* [PROBLEM REQUIREMENTS]: Transcribe all data verbatim. Skip the pictures.

= Beginning of Section =

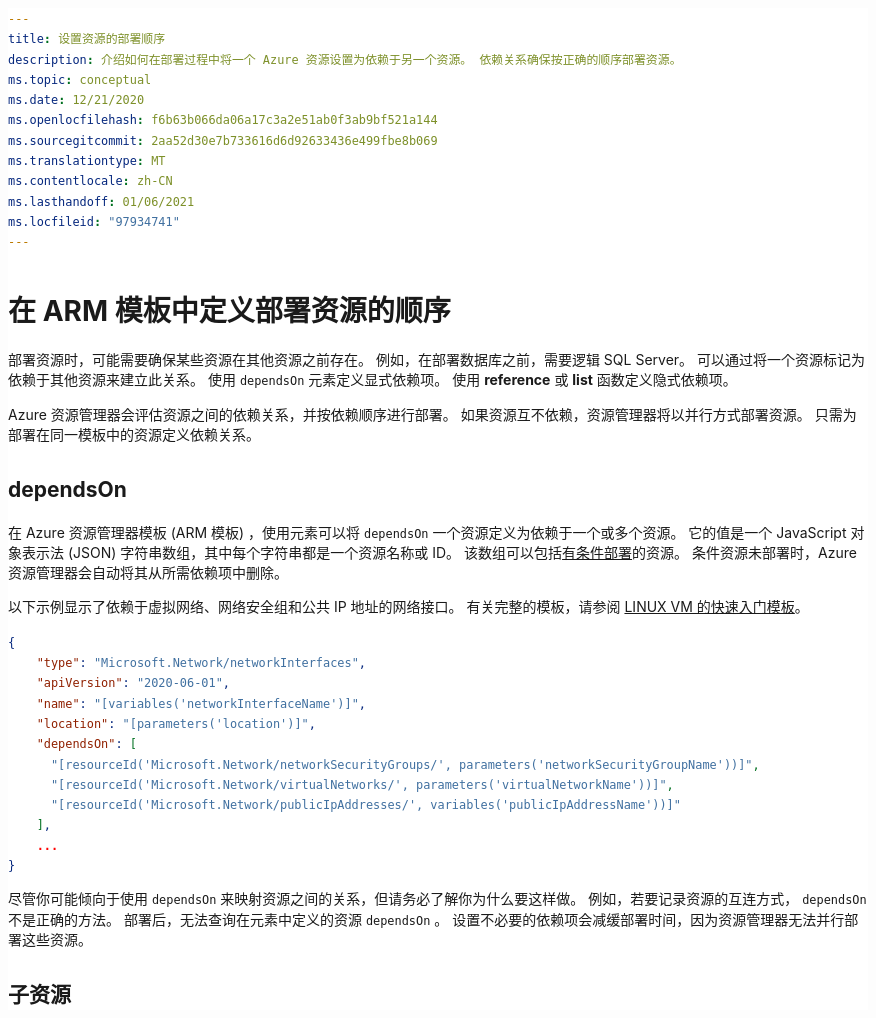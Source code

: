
 ```yaml
---
title: 设置资源的部署顺序
description: 介绍如何在部署过程中将一个 Azure 资源设置为依赖于另一个资源。 依赖关系确保按正确的顺序部署资源。
ms.topic: conceptual
ms.date: 12/21/2020
ms.openlocfilehash: f6b63b066da06a17c3a2e51ab0f3ab9bf521a144
ms.sourcegitcommit: 2aa52d30e7b733616d6d92633436e499fbe8b069
ms.translationtype: MT
ms.contentlocale: zh-CN
ms.lasthandoff: 01/06/2021
ms.locfileid: "97934741"
---
```

# <a name="define-the-order-for-deploying-resources-in-arm-templates"></a>在 ARM 模板中定义部署资源的顺序

部署资源时，可能需要确保某些资源在其他资源之前存在。 例如，在部署数据库之前，需要逻辑 SQL Server。 可以通过将一个资源标记为依赖于其他资源来建立此关系。 使用 `dependsOn` 元素定义显式依赖项。 使用 **reference** 或 **list** 函数定义隐式依赖项。

Azure 资源管理器会评估资源之间的依赖关系，并按依赖顺序进行部署。 如果资源互不依赖，资源管理器将以并行方式部署资源。 只需为部署在同一模板中的资源定义依赖关系。

## <a name="dependson"></a>dependsOn

在 Azure 资源管理器模板 (ARM 模板) ，使用元素可以将 `dependsOn` 一个资源定义为依赖于一个或多个资源。 它的值是一个 JavaScript 对象表示法 (JSON) 字符串数组，其中每个字符串都是一个资源名称或 ID。 该数组可以包括[有条件部署](conditional-resource-deployment.md)的资源。 条件资源未部署时，Azure 资源管理器会自动将其从所需依赖项中删除。

以下示例显示了依赖于虚拟网络、网络安全组和公共 IP 地址的网络接口。 有关完整的模板，请参阅 [LINUX VM 的快速入门模板](https://github.com/Azure/azure-quickstart-templates/blob/master/101-vm-simple-linux/azuredeploy.json)。

```json
{
    "type": "Microsoft.Network/networkInterfaces",
    "apiVersion": "2020-06-01",
    "name": "[variables('networkInterfaceName')]",
    "location": "[parameters('location')]",
    "dependsOn": [
      "[resourceId('Microsoft.Network/networkSecurityGroups/', parameters('networkSecurityGroupName'))]",
      "[resourceId('Microsoft.Network/virtualNetworks/', parameters('virtualNetworkName'))]",
      "[resourceId('Microsoft.Network/publicIpAddresses/', variables('publicIpAddressName'))]"
    ],
    ...
}
```

尽管你可能倾向于使用 `dependsOn` 来映射资源之间的关系，但请务必了解你为什么要这样做。 例如，若要记录资源的互连方式， `dependsOn` 不是正确的方法。 部署后，无法查询在元素中定义的资源 `dependsOn` 。 设置不必要的依赖项会减缓部署时间，因为资源管理器无法并行部署这些资源。

## <a name="child-resources"></a>子资源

= End of Section =

* [ANSWER SECTION]:
Source code

:
 ```yaml
---
title: 设置资源的部署顺序
description: 介绍如何在部署过程中将一个 Azure 资源设置为依赖于另一个资源。 依赖关系确保按正确的顺序部署资源。
ms.topic: conceptual
ms.date: 12/21/2020
ms.openlocfilehash: f6b63b066da06a17c3a2e51ab0f3ab9bf521a144
ms.sourcegitcommit: 2aa52d30e7b733616d6d92633436e499fbe8b069
ms.translationtype: MT
ms.contentlocale: zh-CN
ms.lasthandoff: 01/06/2021
ms.locfileid: "97934741"
---
```

# <a name="define-the-order-for-deploying-resources-in-arm-templates"></a>在 ARM 模板中定义部署资源的顺序

部署资源时，可能需要确保某些资源在其他资源之前存在。 例如，在部署数据库之前，需要逻辑 SQL Server。 可以通过将一个资源标记为依赖于其他资源来建立此关系。 使用 `dependsOn` 元素定义显式依赖项。 使用 **reference** 或 **list** 函数定义隐式依赖项。

Azure 资源管理器会评估资源之间的依赖关系，并按依赖顺序进行部署。 如果资源互不依赖，资源管理器将以并行方式部署资源。 只需为部署在同一模板中的资源定义依赖关系。

## <a name="dependson"></a>dependsOn

在 Azure 资源管理器模板 (ARM 模板) ，使用元素可以将 `dependsOn` 一个资源定义为依赖于一个或多个资源。 它的值是一个 JavaScript 对象表示法 (JSON) 字符串数组，其中每个字符串都是一个资源名称或 ID。 该数组可以包括[有条件部署](conditional-resource-deployment.md)的资源。 条件资源未部署时，Azure 资源管理器会自动将其从所需依赖项中删除。

以下示例显示了依赖于虚拟网络、网络安全组和公共 IP 地址的网络接口。 有关完整的模板，请参阅 [LINUX VM 的快速入门模板](https://github.com/Azure/azure-quickstart-templates/blob/master/101-vm-simple-linux/azuredeploy.json)。

```json
{
    "type": "Microsoft.Network/networkInterfaces",
    "apiVersion": "2020-06-01",
    "name": "[variables('networkInterfaceName')]",
    "location": "[parameters('location')]",
    "dependsOn": [
      "[resourceId('Microsoft.Network/networkSecurityGroups/', parameters('networkSecurityGroupName'))]",
      "[resourceId('Microsoft.Network/virtualNetworks/', parameters('virtualNetworkName'))]",
      "[resourceId('Microsoft.Network/publicIpAddresses/', variables('publicIpAddressName'))]"
    ],
    ...
}
```

尽管你可能倾向于使用 `dependsOn` 来映射资源之间的关系，但请务必了解你为什么要这样做。 例如，若要记录资源的互连方式， `dependsOn` 不是正确的方法。 部署后，无法查询在元素中定义的资源 `dependsOn` 。 设置不必要的依赖项会减缓部署时间，因为资源管理器无法并行部署这些资源。

## <a name="child-resources"></a>子资源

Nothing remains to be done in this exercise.